Porous limestone bedrock, rising sea levels, and a high water table made placing the foundation for an underground parking garage just blocks from the beach quite a challenge. That's where Miami Beach, Florida, is building its new, 153,000-square-foot cultural center, a two-building complex consisting of a cylindrical structure that houses gathering spaces and a cube that houses a hotel and meeting rooms.
Layton Construction is a general contractor with 10 offices nationwide that self-performs its concrete work. Its Orlando, Florida, office tackled the problem by creating a dry "bathtub" for crews to work in. The contractor determined the most economical way to form the workspace, which is 22 feet below street level, would be a combination of steel sheet piles and a 40,000-square-foot unreinforced tremie-placed slab.
Placement via tremie is used when other methods aren't possible; jobsite staging space is too small or, as the case here, submerged in water. Self-consolidating concrete was pumped through vertical or near-vertical steel pipes into the form. As the form filled, the concrete surrounded the pipe's delivery end, which kept water from getting into the pipe as it was raised for each successive lift. This method enables concrete contractors to place large volumes at deep locations in a short amount of time with the added advantage of eliminating air pockets.

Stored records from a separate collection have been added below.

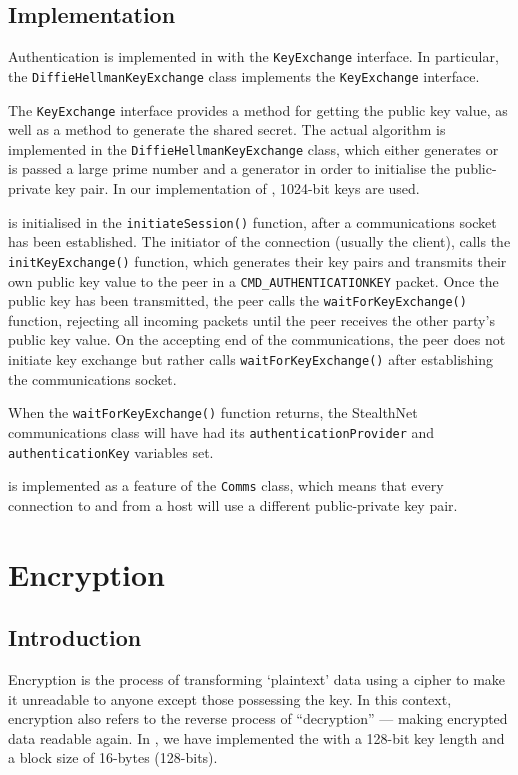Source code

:\documentclass[a4paper,11pt]{article}
\begin{document}
\subsection{Implementation}
Authentication is implemented in \packageName{} with the
\verb+KeyExchange+ interface. In particular, the \verb+DiffieHellmanKeyExchange+
class implements the \verb+KeyExchange+ interface.

The \verb+KeyExchange+ interface provides a method for getting the public key
value, as well as a method to generate the shared secret. The actual
 algorithm is implemented in the
\verb+DiffieHellmanKeyExchange+ class, which either generates or is passed a
large prime number and a generator in order to initialise the
 public-private key pair. In our implementation of
, 1024-bit keys are used.

 is initialised in the
\verb+initiateSession()+ function, after a communications socket has been
established. The initiator of the connection (usually the client), calls the
\verb+initKeyExchange()+ function, which generates their
 key pairs and transmits their own public key value to
the peer in a \verb+CMD_AUTHENTICATIONKEY+ packet. Once the public key has been
transmitted, the \serviceName{} peer calls the \verb+waitForKeyExchange()+
function, rejecting all incoming packets until the peer receives the other
party's public key value. On the accepting end of the communications, the peer
does not initiate key exchange but rather calls \verb+waitForKeyExchange()+
after establishing the communications socket.

When the \verb+waitForKeyExchange()+ function returns, the StealthNet
communications class will have had its \verb+authenticationProvider+ and \\
\verb+authenticationKey+ variables set.

 is implemented as a feature of the
\serviceName{} \verb+Comms+ class, which means that every connection to and from
a host will use a different public-private key pair.

\section{Encryption}

\subsection{Introduction}
Encryption is the process of transforming `plaintext' data using a cipher to
make it unreadable to anyone except those possessing the key. In this context,
encryption also refers to the reverse process of ``decryption'' --- making
encrypted data readable again. In \packageName{}, we have implemented the
 with a 128-bit key length and a
block size of 16-bytes (128-bits).
\end{document}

The slab consumed about 6,000 cubic yards of concrete. Police had to redirect traffic because ready-mix trucks were at the site pumping concrete into two tremie pipes for almost two consecutive days. Divers were employed to place concrete at the bottom of the excavation and, once the slab cured, pump out the water and mud from the concrete and steel sheet-pile bathtub. Once the water was cleared out and the bathtub was dry, work could commence on the rest of the building.